Life in Cities: Metropolitan Individuality

In 1903, Georg Simmel wrote the essay titled “The Metropolis and Mental Life,” which is discussed as an influential opinion regarding life in cities even today. Although Simmel analyzes life in the metropolis from various perspectives, the author’s key argument is that to successfully adapt to living in a city, an individual should use certain coping mechanisms. According to the author, under the impact of external stimuli, individuals develop a kind of metropolitan intellect and blasé attitude associated with rationalism and some indifference.

The main idea developed by Simmel is that people in the metropolis try to oppose the number of stimuli in cities that make them react, become more indifferent, and rational. They develop objective culture and build less emotional and more instrumental human interactions. To cope with all stimuli, people promote metropolitan individuality based on being intellectual and rational, rather than open and sensitive. Simmel (1969) claims that a person in a city “reacts with his head instead of his heart” (48). This aspect is associated with “the atrophy of individual culture through the hypertrophy of objective culture” in the metropolis (Simmel 1969, 59). Thus, trying to minimize spending energy on living in a city, an individual also develops the blasé attitude associated with both superficiality and indifference.

Having provided the key points on the first pages of his essay, Simmel continues to develop them, stating that life in the metropolis is connected with the money economy which makes people develop their intellect. According to Simmel (1969), “Modern mind has become more and more calculating” (50). In addition to money, people also begin to calculate and value their time. The author provides the following example: “Punctuality, calculability, exactness are forced upon life by the complexity and extension of metropolitan existence” (Simmel 1969, 51). Cities attract more people because of the type of freedom they provide, but on the other hand, individuals become more isolated and less focused on individuality.

The author offers many examples to illustrate his ideas. However, there are no pieces of evidence in the essay that can be used to support arguments. Thus, Simmel does not cite the ideas of other researchers to support his statements. It is possible to believe the author’s ideas only when regarding them as his personal opinion. In his essay, the author uses the first person to present his views, and one of such examples is combined with Simmel’s attempt to support his particular idea. Thus, “The metropolitan way of life is certainly the most fertile soil for this reciprocity, a point which I shall document merely by citing the dictum of the most eminent English constitutional historian” (Simmel 1969, 50).
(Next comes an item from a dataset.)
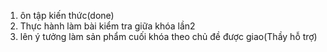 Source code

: 1. ôn tập kiến thức(done)
2. Thực hành làm bài kiểm tra giữa khóa lần2
3. lên ý tưởng làm sản phẩm cuối khóa theo chủ đề được giao(Thầy hỗ trợ)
In other cases, the focus is on the logical development of the author’s thought presented in his essay.

The work by Simmel can be discussed as highly relevant to the contemporary situation in society despite being written in 1903. It seems that people today need to develop metropolitan individuality or personality to effectively adapt to the intensified pace of life. The value of money and working relations surpasses the value of deep emotional relations in cities. Furthermore, the ideas presented in the essay can also be used to analyze one’s attitude to life in a city and other people. It is important to test whether a modern person has developed the blasé outlook and whether there is a dependence on time and being punctual.

Reference

Simmel, Georg. 1969. “The Metropolis and Mental Life.” In Classic Essays on the Culture of Cities, edited by R. Sennett, 47-60. Englewood Cliffs: Prentice Hall.